**Directions**
Every line below should be copied out exactly.

Items from a dataset
----

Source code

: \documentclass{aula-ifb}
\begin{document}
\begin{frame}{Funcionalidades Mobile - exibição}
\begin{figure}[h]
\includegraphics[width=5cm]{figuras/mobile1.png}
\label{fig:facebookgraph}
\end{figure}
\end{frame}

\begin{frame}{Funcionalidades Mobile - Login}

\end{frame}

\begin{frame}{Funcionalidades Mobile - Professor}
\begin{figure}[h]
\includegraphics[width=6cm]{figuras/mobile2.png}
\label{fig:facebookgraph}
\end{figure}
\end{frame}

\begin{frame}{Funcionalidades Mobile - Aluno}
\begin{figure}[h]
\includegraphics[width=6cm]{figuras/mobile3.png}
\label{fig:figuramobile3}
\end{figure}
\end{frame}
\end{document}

----

**Exercise solution**
Source code

: \documentclass{aula-ifb}
\begin{document}
\begin{frame}{Funcionalidades Mobile - exibição}
\begin{figure}[h]
\includegraphics[width=5cm]{figuras/mobile1.png}
\label{fig:facebookgraph}
\end{figure}
\end{frame}

\begin{frame}{Funcionalidades Mobile - Login}

\end{frame}

\begin{frame}{Funcionalidades Mobile - Professor}
\begin{figure}[h]
\includegraphics[width=6cm]{figuras/mobile2.png}
\label{fig:facebookgraph}
\end{figure}
\end{frame}

\begin{frame}{Funcionalidades Mobile - Aluno}
\begin{figure}[h]
\includegraphics[width=6cm]{figuras/mobile3.png}
\label{fig:figuramobile3}
\end{figure}
\end{frame}
\end{document}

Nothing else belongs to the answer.